───── TASK DATA

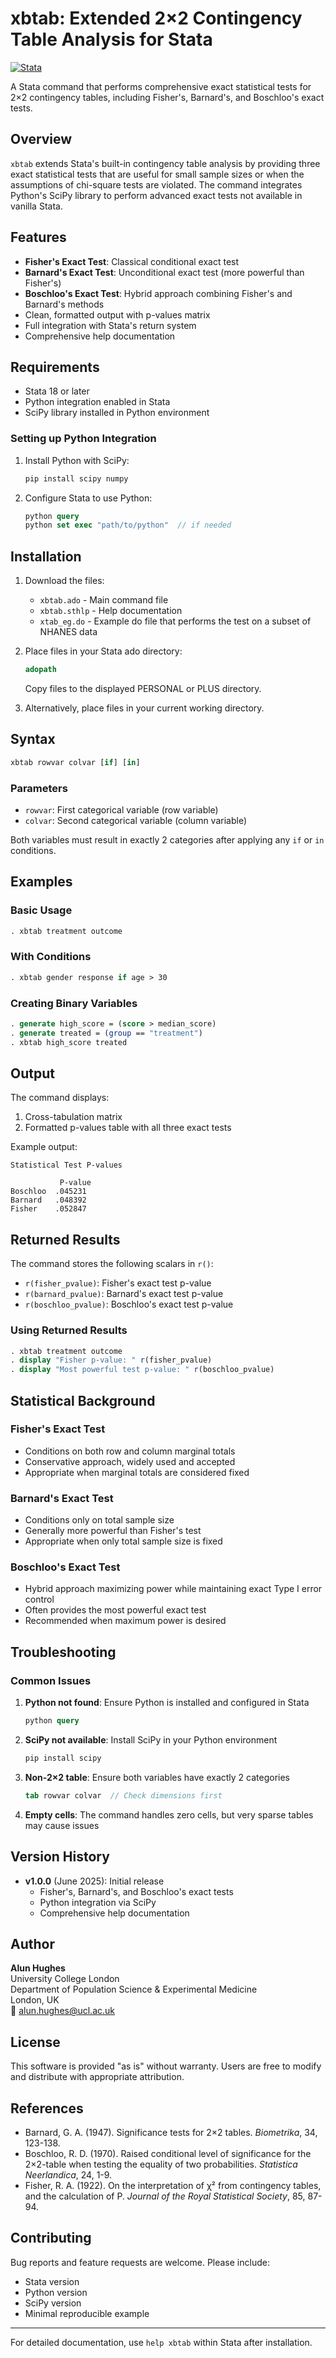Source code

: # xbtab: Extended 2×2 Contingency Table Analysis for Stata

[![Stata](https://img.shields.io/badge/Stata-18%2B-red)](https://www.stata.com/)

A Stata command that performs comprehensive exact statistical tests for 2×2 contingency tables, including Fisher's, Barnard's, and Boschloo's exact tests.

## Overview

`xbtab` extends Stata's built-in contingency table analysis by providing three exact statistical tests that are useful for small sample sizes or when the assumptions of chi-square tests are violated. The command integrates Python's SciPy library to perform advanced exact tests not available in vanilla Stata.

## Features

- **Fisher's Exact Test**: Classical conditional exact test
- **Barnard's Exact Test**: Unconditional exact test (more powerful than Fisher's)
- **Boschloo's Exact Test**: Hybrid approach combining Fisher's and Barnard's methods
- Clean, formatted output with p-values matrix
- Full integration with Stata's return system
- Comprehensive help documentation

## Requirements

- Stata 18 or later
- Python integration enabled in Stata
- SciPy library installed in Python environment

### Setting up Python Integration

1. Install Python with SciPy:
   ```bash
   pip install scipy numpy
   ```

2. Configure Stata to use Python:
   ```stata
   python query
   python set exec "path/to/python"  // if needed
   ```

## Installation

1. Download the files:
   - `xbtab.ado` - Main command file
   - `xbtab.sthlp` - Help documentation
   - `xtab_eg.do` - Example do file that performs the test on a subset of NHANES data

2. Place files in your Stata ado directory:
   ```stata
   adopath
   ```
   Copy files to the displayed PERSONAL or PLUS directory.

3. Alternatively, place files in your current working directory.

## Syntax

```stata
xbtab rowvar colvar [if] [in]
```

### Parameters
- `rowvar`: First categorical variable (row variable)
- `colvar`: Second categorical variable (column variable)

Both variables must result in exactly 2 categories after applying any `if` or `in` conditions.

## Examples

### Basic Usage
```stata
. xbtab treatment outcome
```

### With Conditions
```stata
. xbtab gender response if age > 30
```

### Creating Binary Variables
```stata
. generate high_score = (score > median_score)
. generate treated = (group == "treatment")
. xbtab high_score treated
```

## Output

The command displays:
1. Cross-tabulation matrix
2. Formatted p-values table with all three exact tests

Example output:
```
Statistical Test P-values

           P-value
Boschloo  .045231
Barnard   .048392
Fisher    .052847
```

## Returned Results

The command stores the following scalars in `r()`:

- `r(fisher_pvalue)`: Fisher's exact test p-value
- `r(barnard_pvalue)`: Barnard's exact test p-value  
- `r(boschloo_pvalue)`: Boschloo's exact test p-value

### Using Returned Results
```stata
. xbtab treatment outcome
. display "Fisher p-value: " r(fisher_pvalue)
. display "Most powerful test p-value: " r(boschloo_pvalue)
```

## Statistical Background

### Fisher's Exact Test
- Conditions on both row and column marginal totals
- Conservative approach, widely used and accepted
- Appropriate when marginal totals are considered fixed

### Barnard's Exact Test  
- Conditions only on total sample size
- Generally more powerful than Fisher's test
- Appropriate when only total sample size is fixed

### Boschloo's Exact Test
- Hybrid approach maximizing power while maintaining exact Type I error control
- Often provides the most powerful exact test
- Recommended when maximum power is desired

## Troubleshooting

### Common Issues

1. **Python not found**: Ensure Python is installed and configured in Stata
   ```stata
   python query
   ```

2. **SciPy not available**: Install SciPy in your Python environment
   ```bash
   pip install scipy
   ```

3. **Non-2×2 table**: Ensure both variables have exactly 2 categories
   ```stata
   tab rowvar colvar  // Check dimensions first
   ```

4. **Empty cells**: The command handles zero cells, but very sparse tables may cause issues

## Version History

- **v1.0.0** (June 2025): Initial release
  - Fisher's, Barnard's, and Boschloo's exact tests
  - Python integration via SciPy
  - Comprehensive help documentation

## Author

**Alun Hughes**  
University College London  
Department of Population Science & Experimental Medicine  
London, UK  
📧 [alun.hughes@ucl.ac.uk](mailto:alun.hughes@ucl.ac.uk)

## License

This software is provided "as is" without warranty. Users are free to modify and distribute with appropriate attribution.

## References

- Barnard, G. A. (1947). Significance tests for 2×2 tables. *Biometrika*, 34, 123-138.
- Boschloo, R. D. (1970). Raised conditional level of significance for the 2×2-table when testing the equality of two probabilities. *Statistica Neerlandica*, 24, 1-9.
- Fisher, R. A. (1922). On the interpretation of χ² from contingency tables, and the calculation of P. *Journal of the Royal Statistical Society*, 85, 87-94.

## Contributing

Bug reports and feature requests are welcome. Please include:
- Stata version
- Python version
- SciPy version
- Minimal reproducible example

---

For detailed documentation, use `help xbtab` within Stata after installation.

──────────

**AIM OF THE EXERCISE**. Every line above that holds "generate" should be tallied; answer with the total alone.

**ANSWER BOX**. 2